• [Aim of the exercise]
From the first line down to the line containing "distribution of wstETH](./figures/wsteth_distribution.png)", print the records below exactly, leaving every picture out.

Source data
☆ ☆ ☆ ☆

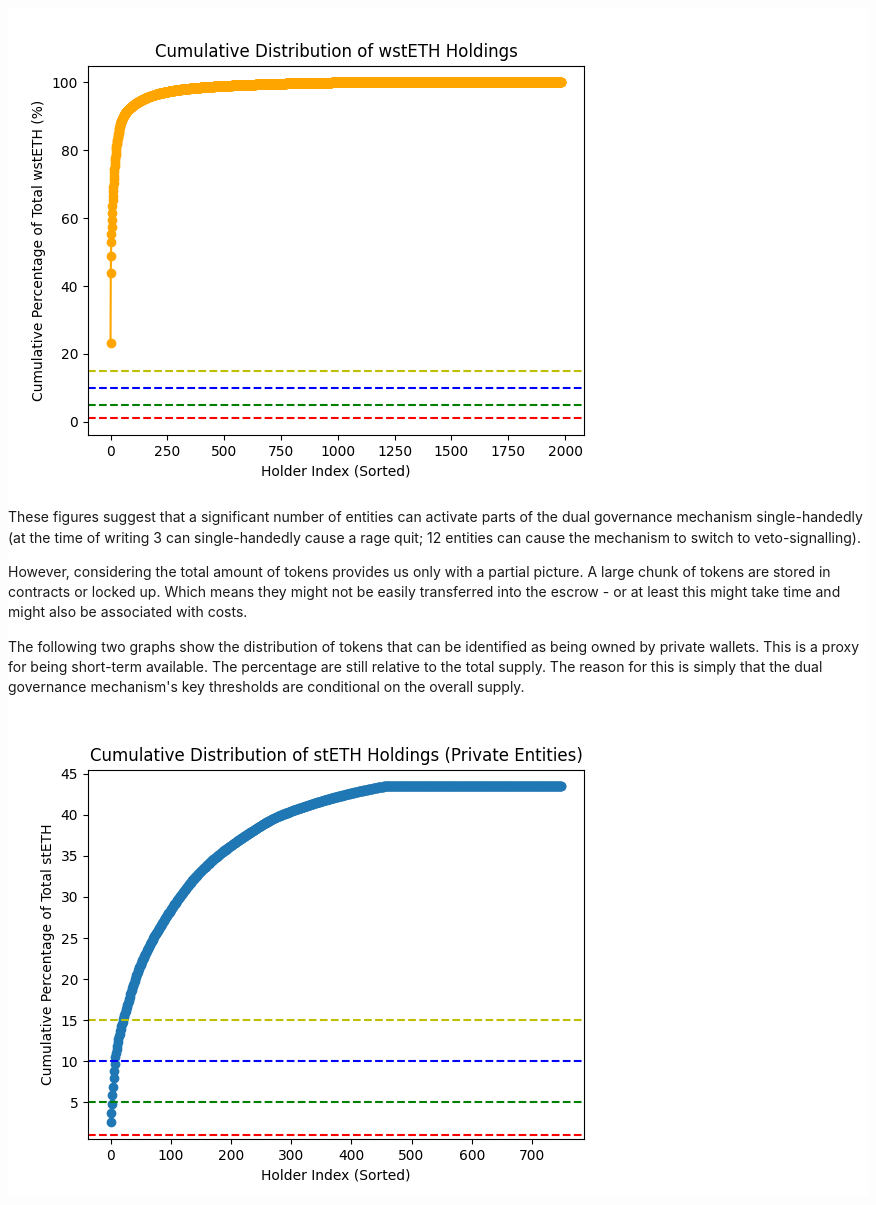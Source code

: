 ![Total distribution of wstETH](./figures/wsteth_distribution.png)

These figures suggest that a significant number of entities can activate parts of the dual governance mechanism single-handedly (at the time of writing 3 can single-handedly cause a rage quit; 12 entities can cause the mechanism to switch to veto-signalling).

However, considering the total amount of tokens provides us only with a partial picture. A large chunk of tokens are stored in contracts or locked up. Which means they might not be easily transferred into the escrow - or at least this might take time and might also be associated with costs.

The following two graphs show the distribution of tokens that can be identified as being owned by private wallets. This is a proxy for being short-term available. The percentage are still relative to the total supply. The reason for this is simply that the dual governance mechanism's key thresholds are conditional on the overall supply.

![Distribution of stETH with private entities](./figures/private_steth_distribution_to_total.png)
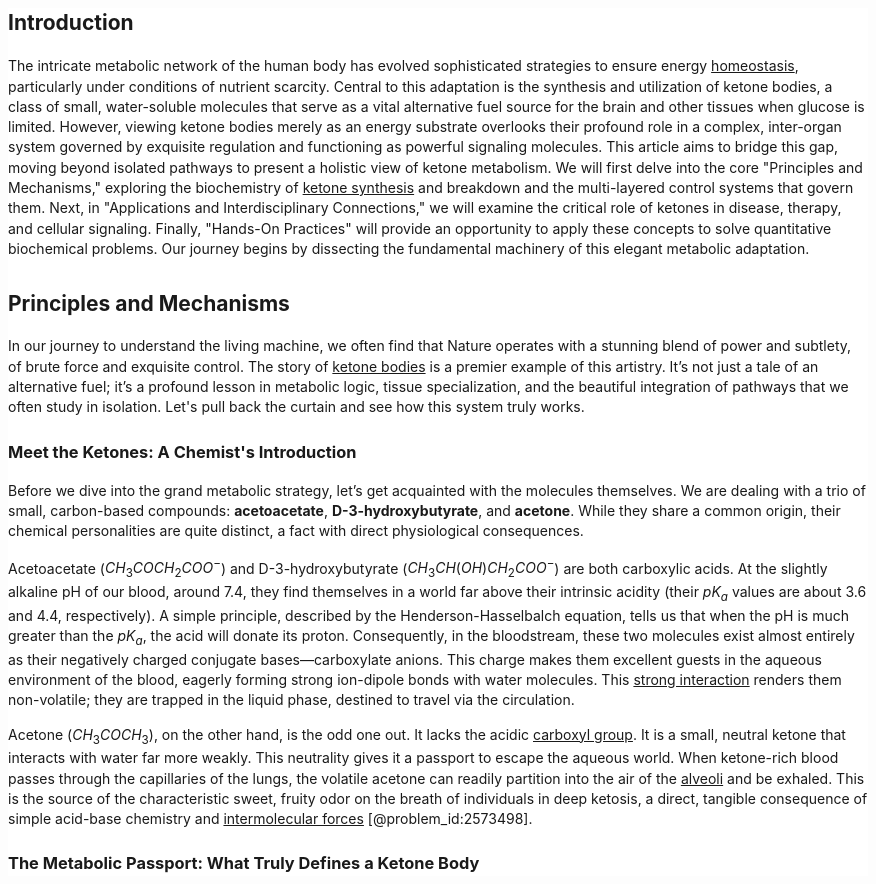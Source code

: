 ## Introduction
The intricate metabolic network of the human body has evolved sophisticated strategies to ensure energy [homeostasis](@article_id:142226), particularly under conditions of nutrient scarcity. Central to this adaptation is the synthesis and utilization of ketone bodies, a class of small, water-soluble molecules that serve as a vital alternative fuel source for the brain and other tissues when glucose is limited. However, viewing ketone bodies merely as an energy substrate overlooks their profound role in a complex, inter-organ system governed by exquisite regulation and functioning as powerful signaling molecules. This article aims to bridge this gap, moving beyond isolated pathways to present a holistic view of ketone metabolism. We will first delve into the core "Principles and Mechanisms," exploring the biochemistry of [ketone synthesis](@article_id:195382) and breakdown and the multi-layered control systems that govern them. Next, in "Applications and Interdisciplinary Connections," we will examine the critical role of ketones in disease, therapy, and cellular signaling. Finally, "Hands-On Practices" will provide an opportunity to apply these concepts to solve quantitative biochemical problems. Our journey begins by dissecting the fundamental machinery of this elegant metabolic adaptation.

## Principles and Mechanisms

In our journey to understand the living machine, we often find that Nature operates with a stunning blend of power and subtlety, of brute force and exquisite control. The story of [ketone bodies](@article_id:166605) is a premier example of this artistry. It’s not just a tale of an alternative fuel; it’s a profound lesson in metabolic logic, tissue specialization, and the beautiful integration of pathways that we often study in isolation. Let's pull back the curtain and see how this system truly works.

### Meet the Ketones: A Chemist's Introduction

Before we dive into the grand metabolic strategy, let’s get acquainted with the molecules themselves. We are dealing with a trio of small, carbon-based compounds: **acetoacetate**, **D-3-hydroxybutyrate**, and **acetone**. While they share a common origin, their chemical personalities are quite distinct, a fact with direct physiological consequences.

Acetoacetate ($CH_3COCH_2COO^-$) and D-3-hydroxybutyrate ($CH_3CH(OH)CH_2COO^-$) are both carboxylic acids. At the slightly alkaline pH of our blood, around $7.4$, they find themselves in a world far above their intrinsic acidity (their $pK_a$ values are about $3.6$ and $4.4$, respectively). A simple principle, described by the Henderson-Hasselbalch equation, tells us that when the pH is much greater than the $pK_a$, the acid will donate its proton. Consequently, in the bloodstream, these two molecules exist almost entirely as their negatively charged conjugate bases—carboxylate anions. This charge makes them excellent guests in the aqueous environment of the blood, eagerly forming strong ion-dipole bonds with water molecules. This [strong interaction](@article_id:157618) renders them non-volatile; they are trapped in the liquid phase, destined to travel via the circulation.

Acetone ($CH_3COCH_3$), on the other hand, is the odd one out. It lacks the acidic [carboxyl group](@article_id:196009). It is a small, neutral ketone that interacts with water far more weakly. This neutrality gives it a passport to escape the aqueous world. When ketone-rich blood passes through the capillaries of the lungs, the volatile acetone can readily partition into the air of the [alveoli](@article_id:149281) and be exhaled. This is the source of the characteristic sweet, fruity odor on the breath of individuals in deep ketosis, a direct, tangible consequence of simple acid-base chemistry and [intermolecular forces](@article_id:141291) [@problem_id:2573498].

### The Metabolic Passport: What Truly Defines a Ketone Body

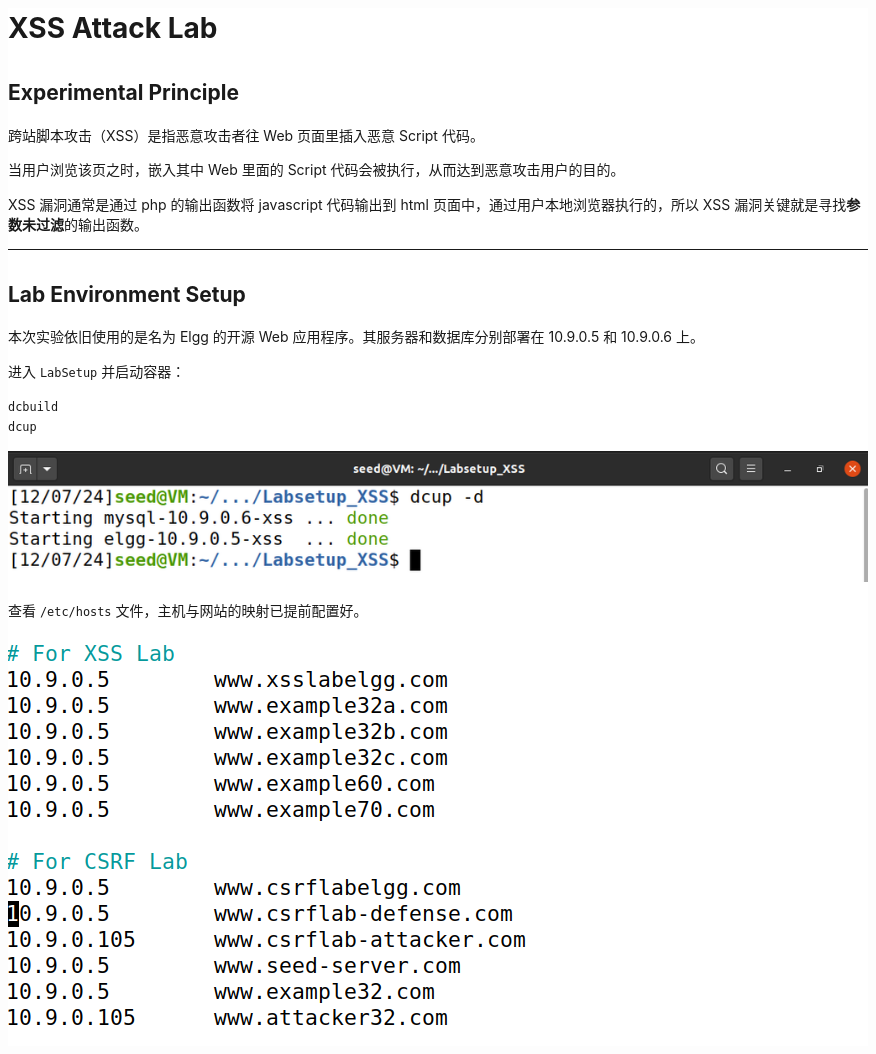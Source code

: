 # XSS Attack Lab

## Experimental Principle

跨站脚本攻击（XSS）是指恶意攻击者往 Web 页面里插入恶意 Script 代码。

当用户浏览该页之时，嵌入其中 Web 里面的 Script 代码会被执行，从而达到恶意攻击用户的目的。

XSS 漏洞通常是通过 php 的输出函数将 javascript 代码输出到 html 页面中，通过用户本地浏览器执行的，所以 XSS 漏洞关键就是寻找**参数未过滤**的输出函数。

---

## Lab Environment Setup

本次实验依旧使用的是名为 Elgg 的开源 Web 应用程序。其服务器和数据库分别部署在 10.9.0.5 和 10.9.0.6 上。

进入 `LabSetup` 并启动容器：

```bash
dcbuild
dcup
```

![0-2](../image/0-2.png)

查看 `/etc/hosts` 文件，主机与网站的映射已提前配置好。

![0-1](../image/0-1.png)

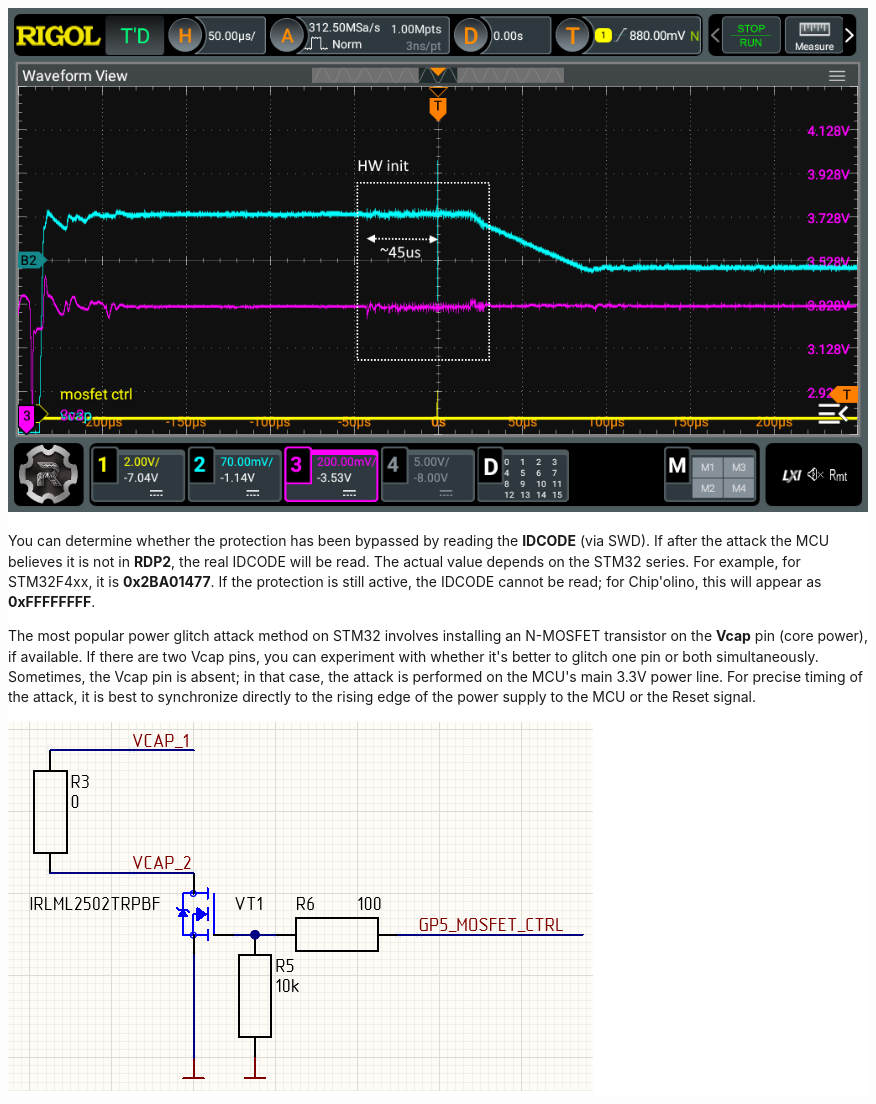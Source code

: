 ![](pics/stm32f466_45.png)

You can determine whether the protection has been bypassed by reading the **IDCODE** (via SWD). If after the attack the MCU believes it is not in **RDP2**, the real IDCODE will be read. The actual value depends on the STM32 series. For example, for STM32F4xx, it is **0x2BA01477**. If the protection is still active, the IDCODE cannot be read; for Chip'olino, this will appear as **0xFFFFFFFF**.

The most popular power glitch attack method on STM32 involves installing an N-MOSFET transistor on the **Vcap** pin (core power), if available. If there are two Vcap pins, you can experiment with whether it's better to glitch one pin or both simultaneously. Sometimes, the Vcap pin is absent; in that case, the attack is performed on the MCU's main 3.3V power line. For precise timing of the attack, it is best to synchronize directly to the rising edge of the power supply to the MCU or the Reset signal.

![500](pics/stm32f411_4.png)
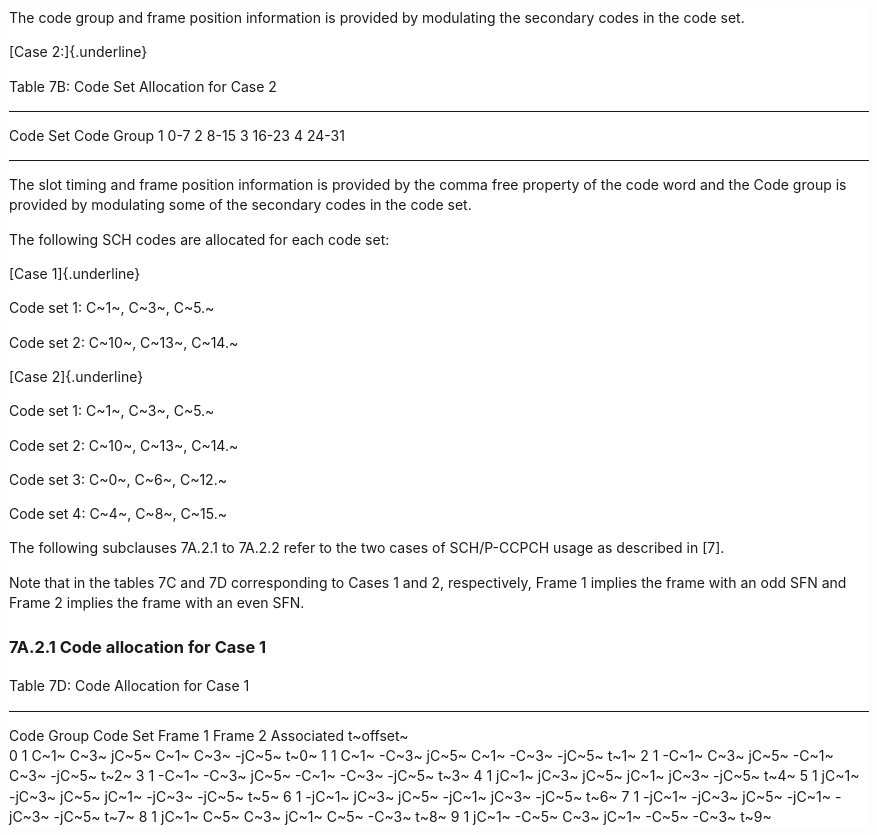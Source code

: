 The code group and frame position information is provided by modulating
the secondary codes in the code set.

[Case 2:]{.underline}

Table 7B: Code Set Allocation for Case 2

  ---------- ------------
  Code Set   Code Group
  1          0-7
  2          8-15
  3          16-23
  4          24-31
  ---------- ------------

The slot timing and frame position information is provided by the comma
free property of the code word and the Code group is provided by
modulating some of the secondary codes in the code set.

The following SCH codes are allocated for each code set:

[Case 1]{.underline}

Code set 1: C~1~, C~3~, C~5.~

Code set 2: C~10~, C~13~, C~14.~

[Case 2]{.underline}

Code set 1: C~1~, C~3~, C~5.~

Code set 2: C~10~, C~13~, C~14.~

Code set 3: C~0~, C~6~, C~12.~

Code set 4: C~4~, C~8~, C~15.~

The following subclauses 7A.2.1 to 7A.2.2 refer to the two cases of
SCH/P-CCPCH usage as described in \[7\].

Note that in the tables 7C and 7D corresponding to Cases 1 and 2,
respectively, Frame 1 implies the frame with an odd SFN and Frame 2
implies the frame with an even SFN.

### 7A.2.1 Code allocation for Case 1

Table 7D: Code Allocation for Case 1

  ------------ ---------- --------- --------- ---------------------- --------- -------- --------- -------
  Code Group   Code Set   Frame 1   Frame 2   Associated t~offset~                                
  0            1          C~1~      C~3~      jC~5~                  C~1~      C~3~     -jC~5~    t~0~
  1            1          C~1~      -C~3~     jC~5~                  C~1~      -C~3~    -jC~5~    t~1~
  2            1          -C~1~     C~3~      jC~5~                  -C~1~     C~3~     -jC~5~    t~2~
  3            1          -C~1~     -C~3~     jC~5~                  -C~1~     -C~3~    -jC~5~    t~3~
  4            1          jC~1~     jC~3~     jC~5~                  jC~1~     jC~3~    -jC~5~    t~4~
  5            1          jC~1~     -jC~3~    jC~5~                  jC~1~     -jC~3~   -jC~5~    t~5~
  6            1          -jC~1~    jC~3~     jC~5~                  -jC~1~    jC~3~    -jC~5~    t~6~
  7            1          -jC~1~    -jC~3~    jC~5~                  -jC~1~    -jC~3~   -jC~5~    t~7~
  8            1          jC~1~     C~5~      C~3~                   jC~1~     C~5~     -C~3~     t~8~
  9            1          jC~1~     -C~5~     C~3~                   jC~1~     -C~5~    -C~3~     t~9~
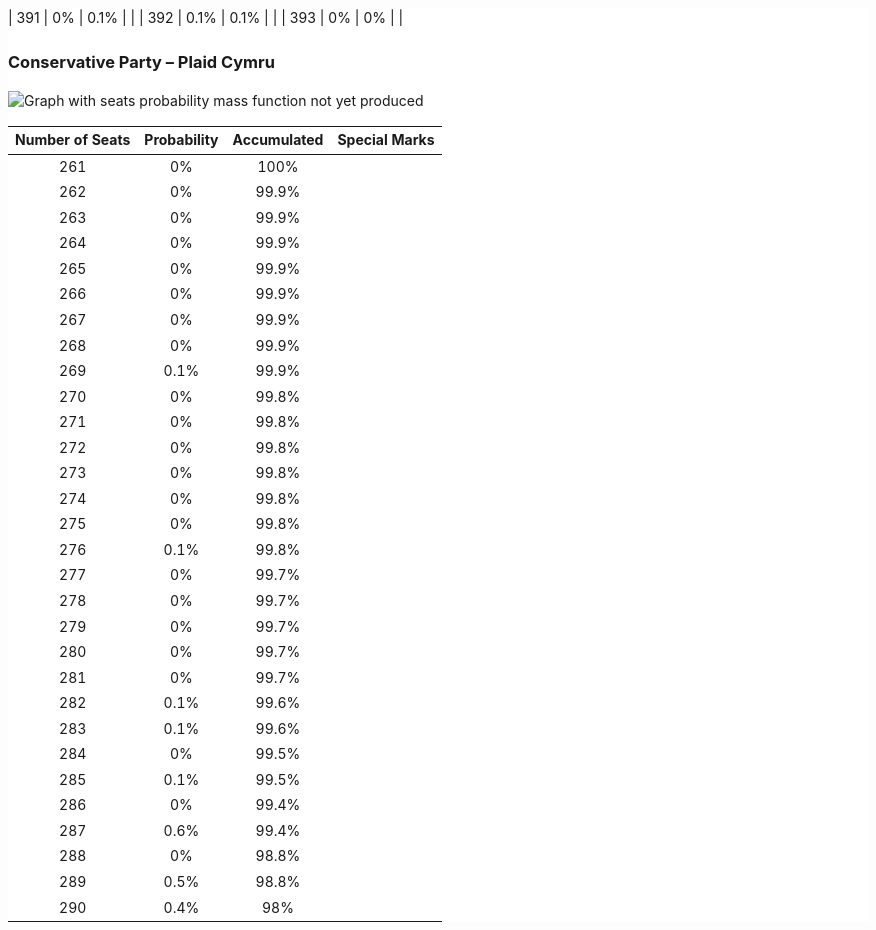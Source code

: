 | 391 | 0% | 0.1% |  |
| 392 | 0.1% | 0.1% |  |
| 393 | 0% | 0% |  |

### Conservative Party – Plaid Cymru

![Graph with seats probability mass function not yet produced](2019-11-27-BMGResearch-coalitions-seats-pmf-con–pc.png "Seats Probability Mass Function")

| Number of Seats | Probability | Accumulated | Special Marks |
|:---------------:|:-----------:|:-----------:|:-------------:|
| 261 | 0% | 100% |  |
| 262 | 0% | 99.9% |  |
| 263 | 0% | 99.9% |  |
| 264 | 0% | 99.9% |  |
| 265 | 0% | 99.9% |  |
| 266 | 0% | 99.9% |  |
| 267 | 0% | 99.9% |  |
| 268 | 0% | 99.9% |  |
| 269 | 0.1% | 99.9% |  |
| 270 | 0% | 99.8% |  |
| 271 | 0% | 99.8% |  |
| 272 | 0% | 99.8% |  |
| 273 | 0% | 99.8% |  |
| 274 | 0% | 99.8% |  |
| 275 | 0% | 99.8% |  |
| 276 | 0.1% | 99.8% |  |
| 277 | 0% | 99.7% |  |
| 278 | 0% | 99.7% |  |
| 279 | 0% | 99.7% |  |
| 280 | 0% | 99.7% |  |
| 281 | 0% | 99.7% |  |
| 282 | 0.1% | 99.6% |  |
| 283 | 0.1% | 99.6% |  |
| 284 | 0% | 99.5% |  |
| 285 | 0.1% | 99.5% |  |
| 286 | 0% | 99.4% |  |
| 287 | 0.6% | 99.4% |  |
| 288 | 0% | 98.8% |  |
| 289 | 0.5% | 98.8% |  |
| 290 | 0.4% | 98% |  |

☆ ☆ ☆ ☆

• [Solution to this problem]
Source code

: ![Total distribution of wstETH](./figures/wsteth_distribution.png)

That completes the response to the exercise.